WHAT THE EXERCISE ASKS
All of these records need to be duplicated exactly.

[Extracted data entries]
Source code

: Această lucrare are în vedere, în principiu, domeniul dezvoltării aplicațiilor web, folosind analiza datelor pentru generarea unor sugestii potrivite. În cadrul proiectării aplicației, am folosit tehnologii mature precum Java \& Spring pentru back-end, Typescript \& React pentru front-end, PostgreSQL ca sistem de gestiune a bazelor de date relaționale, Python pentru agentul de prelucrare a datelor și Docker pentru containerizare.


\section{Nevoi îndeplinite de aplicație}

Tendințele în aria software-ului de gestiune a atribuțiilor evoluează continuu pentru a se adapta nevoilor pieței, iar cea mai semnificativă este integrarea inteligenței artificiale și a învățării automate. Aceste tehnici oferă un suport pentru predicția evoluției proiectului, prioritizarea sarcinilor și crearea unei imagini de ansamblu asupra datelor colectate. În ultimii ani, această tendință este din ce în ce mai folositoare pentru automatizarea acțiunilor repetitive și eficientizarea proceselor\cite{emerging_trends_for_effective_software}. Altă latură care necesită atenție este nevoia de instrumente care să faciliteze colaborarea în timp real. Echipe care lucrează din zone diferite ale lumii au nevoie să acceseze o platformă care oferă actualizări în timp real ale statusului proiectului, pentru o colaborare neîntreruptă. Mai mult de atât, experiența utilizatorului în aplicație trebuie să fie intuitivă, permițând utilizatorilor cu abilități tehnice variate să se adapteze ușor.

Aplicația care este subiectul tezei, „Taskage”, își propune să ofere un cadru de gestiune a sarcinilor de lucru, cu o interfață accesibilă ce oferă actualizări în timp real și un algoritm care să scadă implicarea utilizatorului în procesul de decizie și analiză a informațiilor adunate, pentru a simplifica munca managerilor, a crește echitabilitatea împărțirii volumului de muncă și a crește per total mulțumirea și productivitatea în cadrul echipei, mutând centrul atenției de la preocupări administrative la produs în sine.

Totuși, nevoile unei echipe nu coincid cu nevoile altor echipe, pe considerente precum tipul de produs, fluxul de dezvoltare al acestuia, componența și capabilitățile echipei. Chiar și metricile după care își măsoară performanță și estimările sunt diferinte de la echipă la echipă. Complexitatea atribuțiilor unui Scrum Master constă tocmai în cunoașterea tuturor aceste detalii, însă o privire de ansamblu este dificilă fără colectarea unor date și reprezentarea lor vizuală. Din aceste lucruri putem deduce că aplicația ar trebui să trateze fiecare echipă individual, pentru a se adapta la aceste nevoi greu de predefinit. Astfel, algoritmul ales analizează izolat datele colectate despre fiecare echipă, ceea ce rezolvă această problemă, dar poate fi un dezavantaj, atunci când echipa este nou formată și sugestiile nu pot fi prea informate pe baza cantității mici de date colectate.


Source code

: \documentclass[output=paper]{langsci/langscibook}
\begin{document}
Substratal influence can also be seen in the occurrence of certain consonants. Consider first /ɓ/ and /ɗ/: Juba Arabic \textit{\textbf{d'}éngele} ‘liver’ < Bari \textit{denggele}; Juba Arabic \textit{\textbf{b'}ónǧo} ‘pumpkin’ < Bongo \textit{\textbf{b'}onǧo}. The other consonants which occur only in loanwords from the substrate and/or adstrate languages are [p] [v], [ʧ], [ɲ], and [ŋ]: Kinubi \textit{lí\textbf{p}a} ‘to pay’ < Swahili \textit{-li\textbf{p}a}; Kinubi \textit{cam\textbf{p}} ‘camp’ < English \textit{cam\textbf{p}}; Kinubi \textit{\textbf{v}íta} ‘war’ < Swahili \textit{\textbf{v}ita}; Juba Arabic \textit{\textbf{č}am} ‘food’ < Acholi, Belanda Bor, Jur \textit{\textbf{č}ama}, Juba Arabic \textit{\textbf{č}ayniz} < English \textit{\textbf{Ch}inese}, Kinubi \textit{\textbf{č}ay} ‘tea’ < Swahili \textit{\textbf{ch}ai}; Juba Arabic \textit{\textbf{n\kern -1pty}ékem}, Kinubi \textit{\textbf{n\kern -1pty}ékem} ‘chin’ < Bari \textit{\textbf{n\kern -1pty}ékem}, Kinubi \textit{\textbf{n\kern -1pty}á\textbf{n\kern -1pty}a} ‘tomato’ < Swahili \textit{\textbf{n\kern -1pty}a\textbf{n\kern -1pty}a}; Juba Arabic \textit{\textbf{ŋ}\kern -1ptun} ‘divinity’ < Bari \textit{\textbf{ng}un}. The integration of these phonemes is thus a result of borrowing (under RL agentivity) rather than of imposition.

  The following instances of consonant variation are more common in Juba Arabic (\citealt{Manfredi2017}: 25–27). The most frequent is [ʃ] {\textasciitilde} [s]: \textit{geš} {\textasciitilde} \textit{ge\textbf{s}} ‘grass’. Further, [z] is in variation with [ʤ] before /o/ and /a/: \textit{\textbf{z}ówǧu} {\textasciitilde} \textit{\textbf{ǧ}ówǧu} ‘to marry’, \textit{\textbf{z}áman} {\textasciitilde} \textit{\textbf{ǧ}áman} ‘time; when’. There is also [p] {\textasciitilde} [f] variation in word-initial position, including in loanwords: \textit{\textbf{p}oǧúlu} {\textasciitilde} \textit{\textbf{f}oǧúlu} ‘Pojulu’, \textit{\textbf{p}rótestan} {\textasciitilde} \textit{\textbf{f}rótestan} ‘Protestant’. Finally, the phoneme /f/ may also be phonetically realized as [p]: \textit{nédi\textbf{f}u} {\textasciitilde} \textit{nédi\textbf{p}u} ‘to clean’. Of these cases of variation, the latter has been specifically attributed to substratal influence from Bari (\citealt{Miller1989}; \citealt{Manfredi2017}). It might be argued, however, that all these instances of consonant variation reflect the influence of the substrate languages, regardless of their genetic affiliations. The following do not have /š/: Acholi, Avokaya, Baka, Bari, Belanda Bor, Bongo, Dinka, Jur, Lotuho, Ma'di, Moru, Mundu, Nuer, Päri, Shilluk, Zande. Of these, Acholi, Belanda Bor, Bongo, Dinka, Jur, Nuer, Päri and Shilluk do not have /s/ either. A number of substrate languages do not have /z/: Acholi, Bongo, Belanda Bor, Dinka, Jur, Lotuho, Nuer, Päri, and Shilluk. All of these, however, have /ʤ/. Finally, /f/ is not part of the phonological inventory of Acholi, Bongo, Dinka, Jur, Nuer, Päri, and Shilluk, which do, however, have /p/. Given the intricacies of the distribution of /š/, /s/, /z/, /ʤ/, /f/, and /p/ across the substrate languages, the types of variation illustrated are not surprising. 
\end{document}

ANSWER TO THIS PROBLEM
Source code

: Această lucrare are în vedere, în principiu, domeniul dezvoltării aplicațiilor web, folosind analiza datelor pentru generarea unor sugestii potrivite. În cadrul proiectării aplicației, am folosit tehnologii mature precum Java \& Spring pentru back-end, Typescript \& React pentru front-end, PostgreSQL ca sistem de gestiune a bazelor de date relaționale, Python pentru agentul de prelucrare a datelor și Docker pentru containerizare.


\section{Nevoi îndeplinite de aplicație}

Tendințele în aria software-ului de gestiune a atribuțiilor evoluează continuu pentru a se adapta nevoilor pieței, iar cea mai semnificativă este integrarea inteligenței artificiale și a învățării automate. Aceste tehnici oferă un suport pentru predicția evoluției proiectului, prioritizarea sarcinilor și crearea unei imagini de ansamblu asupra datelor colectate. În ultimii ani, această tendință este din ce în ce mai folositoare pentru automatizarea acțiunilor repetitive și eficientizarea proceselor\cite{emerging_trends_for_effective_software}. Altă latură care necesită atenție este nevoia de instrumente care să faciliteze colaborarea în timp real. Echipe care lucrează din zone diferite ale lumii au nevoie să acceseze o platformă care oferă actualizări în timp real ale statusului proiectului, pentru o colaborare neîntreruptă. Mai mult de atât, experiența utilizatorului în aplicație trebuie să fie intuitivă, permițând utilizatorilor cu abilități tehnice variate să se adapteze ușor.

Aplicația care este subiectul tezei, „Taskage”, își propune să ofere un cadru de gestiune a sarcinilor de lucru, cu o interfață accesibilă ce oferă actualizări în timp real și un algoritm care să scadă implicarea utilizatorului în procesul de decizie și analiză a informațiilor adunate, pentru a simplifica munca managerilor, a crește echitabilitatea împărțirii volumului de muncă și a crește per total mulțumirea și productivitatea în cadrul echipei, mutând centrul atenției de la preocupări administrative la produs în sine.

Totuși, nevoile unei echipe nu coincid cu nevoile altor echipe, pe considerente precum tipul de produs, fluxul de dezvoltare al acestuia, componența și capabilitățile echipei. Chiar și metricile după care își măsoară performanță și estimările sunt diferinte de la echipă la echipă. Complexitatea atribuțiilor unui Scrum Master constă tocmai în cunoașterea tuturor aceste detalii, însă o privire de ansamblu este dificilă fără colectarea unor date și reprezentarea lor vizuală. Din aceste lucruri putem deduce că aplicația ar trebui să trateze fiecare echipă individual, pentru a se adapta la aceste nevoi greu de predefinit. Astfel, algoritmul ales analizează izolat datele colectate despre fiecare echipă, ceea ce rezolvă această problemă, dar poate fi un dezavantaj, atunci când echipa este nou formată și sugestiile nu pot fi prea informate pe baza cantității mici de date colectate.


Source code

: \documentclass[output=paper]{langsci/langscibook}
\begin{document}
Substratal influence can also be seen in the occurrence of certain consonants. Consider first /ɓ/ and /ɗ/: Juba Arabic \textit{\textbf{d'}éngele} ‘liver’ < Bari \textit{denggele}; Juba Arabic \textit{\textbf{b'}ónǧo} ‘pumpkin’ < Bongo \textit{\textbf{b'}onǧo}. The other consonants which occur only in loanwords from the substrate and/or adstrate languages are [p] [v], [ʧ], [ɲ], and [ŋ]: Kinubi \textit{lí\textbf{p}a} ‘to pay’ < Swahili \textit{-li\textbf{p}a}; Kinubi \textit{cam\textbf{p}} ‘camp’ < English \textit{cam\textbf{p}}; Kinubi \textit{\textbf{v}íta} ‘war’ < Swahili \textit{\textbf{v}ita}; Juba Arabic \textit{\textbf{č}am} ‘food’ < Acholi, Belanda Bor, Jur \textit{\textbf{č}ama}, Juba Arabic \textit{\textbf{č}ayniz} < English \textit{\textbf{Ch}inese}, Kinubi \textit{\textbf{č}ay} ‘tea’ < Swahili \textit{\textbf{ch}ai}; Juba Arabic \textit{\textbf{n\kern -1pty}ékem}, Kinubi \textit{\textbf{n\kern -1pty}ékem} ‘chin’ < Bari \textit{\textbf{n\kern -1pty}ékem}, Kinubi \textit{\textbf{n\kern -1pty}á\textbf{n\kern -1pty}a} ‘tomato’ < Swahili \textit{\textbf{n\kern -1pty}a\textbf{n\kern -1pty}a}; Juba Arabic \textit{\textbf{ŋ}\kern -1ptun} ‘divinity’ < Bari \textit{\textbf{ng}un}. The integration of these phonemes is thus a result of borrowing (under RL agentivity) rather than of imposition.

  The following instances of consonant variation are more common in Juba Arabic (\citealt{Manfredi2017}: 25–27). The most frequent is [ʃ] {\textasciitilde} [s]: \textit{geš} {\textasciitilde} \textit{ge\textbf{s}} ‘grass’. Further, [z] is in variation with [ʤ] before /o/ and /a/: \textit{\textbf{z}ówǧu} {\textasciitilde} \textit{\textbf{ǧ}ówǧu} ‘to marry’, \textit{\textbf{z}áman} {\textasciitilde} \textit{\textbf{ǧ}áman} ‘time; when’. There is also [p] {\textasciitilde} [f] variation in word-initial position, including in loanwords: \textit{\textbf{p}oǧúlu} {\textasciitilde} \textit{\textbf{f}oǧúlu} ‘Pojulu’, \textit{\textbf{p}rótestan} {\textasciitilde} \textit{\textbf{f}rótestan} ‘Protestant’. Finally, the phoneme /f/ may also be phonetically realized as [p]: \textit{nédi\textbf{f}u} {\textasciitilde} \textit{nédi\textbf{p}u} ‘to clean’. Of these cases of variation, the latter has been specifically attributed to substratal influence from Bari (\citealt{Miller1989}; \citealt{Manfredi2017}). It might be argued, however, that all these instances of consonant variation reflect the influence of the substrate languages, regardless of their genetic affiliations. The following do not have /š/: Acholi, Avokaya, Baka, Bari, Belanda Bor, Bongo, Dinka, Jur, Lotuho, Ma'di, Moru, Mundu, Nuer, Päri, Shilluk, Zande. Of these, Acholi, Belanda Bor, Bongo, Dinka, Jur, Nuer, Päri and Shilluk do not have /s/ either. A number of substrate languages do not have /z/: Acholi, Bongo, Belanda Bor, Dinka, Jur, Lotuho, Nuer, Päri, and Shilluk. All of these, however, have /ʤ/. Finally, /f/ is not part of the phonological inventory of Acholi, Bongo, Dinka, Jur, Nuer, Päri, and Shilluk, which do, however, have /p/. Given the intricacies of the distribution of /š/, /s/, /z/, /ʤ/, /f/, and /p/ across the substrate languages, the types of variation illustrated are not surprising. 
\end{document}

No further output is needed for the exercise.